Ex9 blocks DPP-4 inhibitor action in GcgRAΔPDX1Cre mice. (a) Tissue harvested 30 min after oral linagliptin (10 mg/kg) and 15 min after oral glucose revealed lowered Gcg gene expression in the ileum (n=8) but not pancreas (n=8) and duodenum (n=6) of GcgRAΔPDX1Cre vs PDX1Cre control mice (*p<0.05, one-tailed t test within each tissue). (b) Active plasma GLP-1 levels increased after linagliptin treatment in GcgRAΔPDX1Cre mice and to a greater extent in PDX1Cre control mice (p<0.0001, two-way ANOVA; main effect of linagliptin vs vehicle across genotypes; p<0.001, main effect of genotype; n=4–8). (c) Linagliptin significantly increased plasma active GIP levels 15 min after a glucose load in both PDX1Cre control and GcgRAΔPDX1Cre mice (p<0.0001, two-way ANOVA; main effect of linagliptin vs vehicle across genotypes; n=5). (d) Regardless of genotype, linagliptin-treated mice displayed reduced glucose levels at 15, 30, 45 and 60 min after an oral glucose load (**p<0.01, three-way ANOVA; time × linagliptin interaction for all genotypes; n=6–7). (e) iAUC for glucose excursion shown in (d) (p<0.001, two-way ANOVA; main effect of linagliptin vs vehicle across genotypes; p<0.05, main effect of genotype; n=6–7). (f, g) Linagliptin-treated (Veh/Lina) PDX1Cre and GcgRAΔPDX1Cre littermate mice displayed lowered blood glucose levels 30 min after an oral glucose gavage compared with vehicle-treated (Veh/Veh) mice (***p<0.001, time × Ex9 × linagliptin interaction; n=7). Ex9-treated mice (Ex9/Veh) had a greater glucose excursion compared with all other treatment groups 15, 30 and 45 min after glucose (†††p<0.001, four-way ANOVA, time × Ex9 × linagliptin interaction). Mice administered with combined Ex9 and linagliptin (Ex9/Lina) had greater glucose levels compared with Veh/Veh and Veh/Lina groups 15 min before an oral glucose load, but not at any other time point (‡‡‡p<0.001, four-way ANOVA, time × Ex9 × linagliptin interaction). Although presented separately, a repeated measure four-way ANOVA was used to determine the impact of genotype, Ex9, linagliptin and time on glucose tolerance. (h) In both PDX1Cre and GcgRAΔPDX1Cre mice, Ex9 increased (p<0.001, main effect of Ex9 across genotypes), while linagliptin reduced (p<0.0001, three-way ANOVA, main effect of linagliptin across genotypes; n=6–7), blood glucose integrated AUC levels vs Veh. iAUC, integrated AUC; Lina, linagliptin; Veh, vehicle

We then assessed the insulin response to linagliptin (10 mg/kg) after oral glucose administration in all mice. No differences in baseline insulin levels were detected across genotypes (ESM Fig. 1a). Linagliptin did not have any additional impact on the insulin response 5 or 15 min after a glucose load (ESM Fig. 1b,c).
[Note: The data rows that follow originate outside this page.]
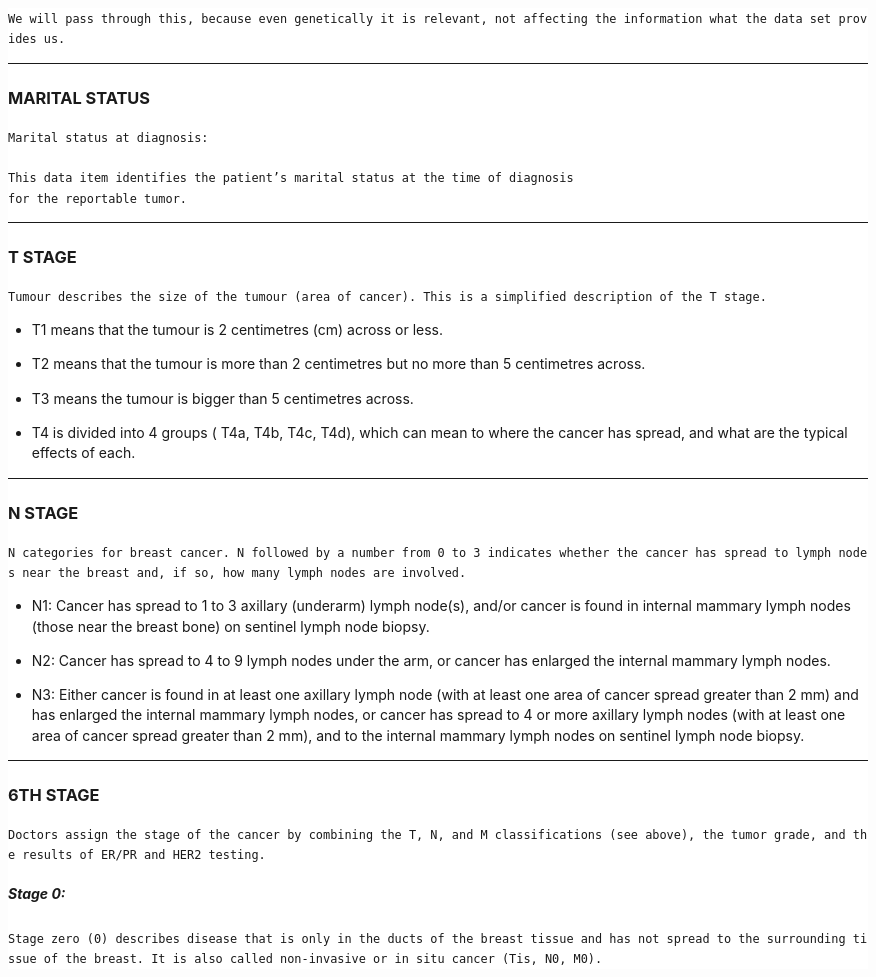     We will pass through this, because even genetically it is relevant, not affecting the information what the data set provides us.

--- 

### MARITAL STATUS

    Marital status at diagnosis:

    This data item identifies the patient’s marital status at the time of diagnosis
    for the reportable tumor.

--- 

### T STAGE

    Tumour describes the size of the tumour (area of cancer). This is a simplified description of the T stage.

- T1 means that the tumour is 2 centimetres (cm) across or less.

- T2 means that the tumour is more than 2 centimetres but no more than 5 centimetres across.

- T3 means the tumour is bigger than 5 centimetres across.

- T4 is divided into 4 groups ( T4a, T4b, T4c, T4d), which can mean to where the cancer has spread, and what are the typical effects of each.

--- 

### N STAGE

    N categories for breast cancer. N followed by a number from 0 to 3 indicates whether the cancer has spread to lymph nodes near the breast and, if so, how many lymph nodes are involved.

- N1: Cancer has spread to 1 to 3 axillary (underarm) lymph node(s), and/or cancer is found in internal mammary lymph nodes (those near the breast bone) on sentinel lymph node biopsy.

- N2: Cancer has spread to 4 to 9 lymph nodes under the arm, or cancer has enlarged the internal mammary lymph nodes.

- N3: Either cancer is found in at least one axillary lymph node (with at least one area of cancer spread greater than 2 mm) and has enlarged the internal mammary lymph nodes, or cancer has spread to 4 or more axillary lymph nodes (with at least one area of cancer spread greater than 2 mm), and to the internal mammary lymph nodes on sentinel lymph node biopsy.

---

### 6TH STAGE

    Doctors assign the stage of the cancer by combining the T, N, and M classifications (see above), the tumor grade, and the results of ER/PR and HER2 testing.

##### Stage 0: 
    Stage zero (0) describes disease that is only in the ducts of the breast tissue and has not spread to the surrounding tissue of the breast. It is also called non-invasive or in situ cancer (Tis, N0, M0).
Unlike mice with only intestinal Gcg production, Ex9 impaired oral glucose tolerance in GcgRAΔPDX1Cre and control PDX1Cre mice (Fig. 3f–h) and was able to lessen the glucose-lowering effect of linagliptin in both PDX1Cre control and GcgRAΔPDX1Cre mice. These data suggest that Gcg expression and GLP-1 synthesis within the pancreas is necessary for the glucoregulatory role of DPP-4 inhibitors.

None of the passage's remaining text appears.